> There's no real advantage in glibc over bionic for most of software. Even OpenOffice has been ported to bionic without much fuss.
Bionic's thread implementation (to the extent that it exists) is substantially inferior to glibc's, and it's also missing some really useful features like timerfd, CLOEXEC, epoll, etc.
Most of those can be worked around, at the cost of reduced functionality and your code becoming the same kind of #ifdef spaghetti you get with trying to support OpenBSD.
MeeGo to return next month with Jolla phone launch (The H)
Posted Oct 11, 2012 3:23 UTC (Thu) by Cyberax (✭ supporter ✭, #52523)
[Link]
Windows porting is still much more complicated.
But these missing pieces can be added later, it's not like they are fundamentally impossible.
MeeGo to return next month with Jolla phone launch (The H)
Posted Oct 11, 2012 4:00 UTC (Thu) by daniels (subscriber, #16193)
[Link]
Windows is a total red herring, since no-one's saying here that it's dead easy to run a full generic Linux stack (Wayland/X11, GStreamer, etc etc) on Windows. Which is good, because they'd be wrong if they did.

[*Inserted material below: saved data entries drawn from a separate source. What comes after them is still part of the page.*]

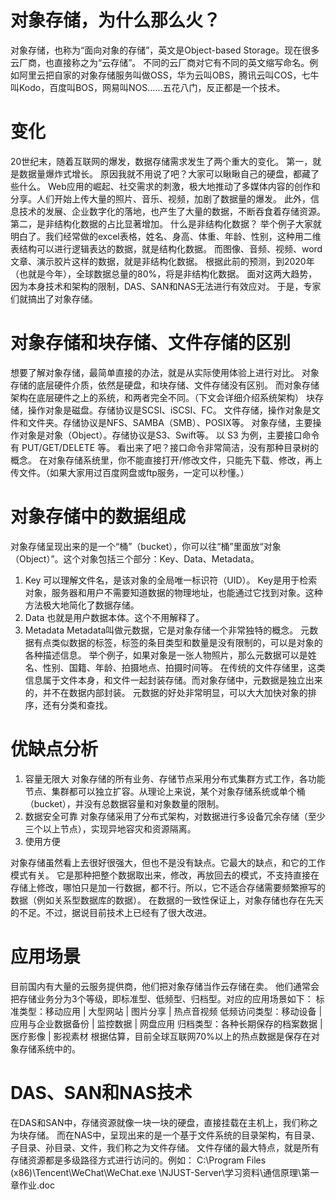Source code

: # 对象存储，为什么那么火？
对象存储，也称为“面向对象的存储”，英文是Object-based Storage。现在很多云厂商，也直接称之为“云存储”。
不同的云厂商对它有不同的英文缩写命名。例如阿里云把自家的对象存储服务叫做OSS，华为云叫OBS，腾讯云叫COS，七牛叫Kodo，百度叫BOS，网易叫NOS……五花八门，反正都是一个技术。

# 变化
20世纪末，随着互联网的爆发，数据存储需求发生了两个重大的变化。
第一，就是数据量爆炸式增长。
原因我就不用说了吧？大家可以瞅瞅自己的硬盘，都藏了些什么。
Web应用的崛起、社交需求的刺激，极大地推动了多媒体内容的创作和分享。人们开始上传大量的照片、音乐、视频，加剧了数据量的爆发。
此外，信息技术的发展、企业数字化的落地，也产生了大量的数据，不断吞食着存储资源。
第二，是非结构化数据的占比显著增加。
什么是非结构化数据？
举个例子大家就明白了。我们经常做的excel表格，姓名、身高、体重、年龄、性别，这种用二维表结构可以进行逻辑表达的数据，就是结构化数据。
而图像、音频、视频、word文章、演示胶片这样的数据，就是非结构化数据。
根据此前的预测，到2020年（也就是今年），全球数据总量的80%，将是非结构化数据。
面对这两大趋势，因为本身技术和架构的限制，DAS、SAN和NAS无法进行有效应对。
于是，专家们就搞出了对象存储。

# 对象存储和块存储、文件存储的区别
想要了解对象存储，最简单直接的办法，就是从实际使用体验上进行对比。
对象存储的底层硬件介质，依然是硬盘，和块存储、文件存储没有区别。
而对象存储架构在底层硬件之上的系统，和两者完全不同。（下文会详细介绍系统架构）
块存储，操作对象是磁盘。存储协议是SCSI、iSCSI、FC。
文件存储，操作对象是文件和文件夹。存储协议是NFS、SAMBA（SMB）、POSIX等。
对象存储，主要操作对象是对象（Object）。存储协议是S3、Swift等。
以 S3 为例，主要接口命令有 PUT/GET/DELETE 等。
看出来了吧？接口命令非常简洁，没有那种目录树的概念。
在对象存储系统里，你不能直接打开/修改文件，只能先下载、修改，再上传文件。（如果大家用过百度网盘或ftp服务，一定可以秒懂。）

# 对象存储中的数据组成
对象存储呈现出来的是一个“桶”（bucket），你可以往“桶”里面放“对象（Object）”。这个对象包括三个部分：Key、Data、Metadata。
1. Key
可以理解文件名，是该对象的全局唯一标识符（UID）。
Key是用于检索对象，服务器和用户不需要知道数据的物理地址，也能通过它找到对象。这种方法极大地简化了数据存储。
2. Data
也就是用户数据本体。这个不用解释了。
3. Metadata
Metadata叫做元数据，它是对象存储一个非常独特的概念。
元数据有点类似数据的标签，标签的条目类型和数量是没有限制的，可以是对象的各种描述信息。
举个例子，如果对象是一张人物照片，那么元数据可以是姓名、性别、国籍、年龄、拍摄地点、拍摄时间等。
在传统的文件存储里，这类信息属于文件本身，和文件一起封装存储。而对象存储中，元数据是独立出来的，并不在数据内部封装。
元数据的好处非常明显，可以大大加快对象的排序，还有分类和查找。


# 优缺点分析
1. 容量无限大
对象存储的所有业务、存储节点采用分布式集群方式工作，各功能节点、集群都可以独立扩容。从理论上来说，某个对象存储系统或单个桶（bucket），并没有总数据容量和对象数量的限制。
2. 数据安全可靠
对象存储采用了分布式架构，对数据进行多设备冗余存储（至少三个以上节点），实现异地容灾和资源隔离。
3. 使用方便

对象存储虽然看上去很好很强大，但也不是没有缺点。它最大的缺点，和它的工作模式有关。
它是那种把整个数据取出来，修改，再放回去的模式，不支持直接在存储上修改，哪怕只是加一行数据，都不行。所以，它不适合存储需要频繁擦写的数据（例如关系型数据库的数据）。
在数据的一致性保证上，对象存储也存在先天的不足。不过，据说目前技术上已经有了很大改进。


# 应用场景
目前国内有大量的云服务提供商，他们把对象存储当作云存储在卖。
他们通常会把存储业务分为3个等级，即标准型、低频型、归档型。对应的应用场景如下：
标准类型：移动应用 | 大型网站 | 图片分享 | 热点音视频
低频访问类型：移动设备 | 应用与企业数据备份 | 监控数据 | 网盘应用
归档类型：各种长期保存的档案数据 | 医疗影像 | 影视素材
根据估算，目前全球互联网70%以上的热点数据是保存在对象存储系统中的。



# DAS、SAN和NAS技术
在DAS和SAN中，存储资源就像一块一块的硬盘，直接挂载在主机上，我们称之为块存储。
而在NAS中，呈现出来的是一个基于文件系统的目录架构，有目录、子目录、孙目录、文件，我们称之为文件存储。
文件存储的最大特点，就是所有存储资源都是多级路径方式进行访问的。例如：
C:\Program Files (x86)\Tencent\WeChat\WeChat.exe
\\NJUST-Server\学习资料\通信原理\第一章作业.doc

The missing pieces of Bionic aren't fundamentally impossible to add, but it's a very real barrier to using Bionic today. Fixing pthreads is really quite difficult, and the binary-only GLES/EGL drivers you tend to get rely on pthreads being the way they are today (i.e. crippled by design). Not to mention the matter of various pieces of missing pthread functionality.
Crucially though, the big problem is that upstream has no interest whatsoever in fixing either pthreads or the lack of other functionality such as timerfd, and has repeatedly stated this.
Some of the guys I work with at Collabora did a lot of work on integrating a generic Linux stack into an Android system; you can see the results at http://cgit.collabora.com/git/android/platform/external. You can see all the work that goes into every single part of the stack to make it even build on Bionic, followed by all the bending over backwards to integrate them into Android's build system, which is much more difficult.
Even then, all that's assuming that you've got a full AOSP port to work with. If all you have is the NDK, then your life is a lot more difficult, especially if you want to do things like run D-Bus services with cross-process messaging.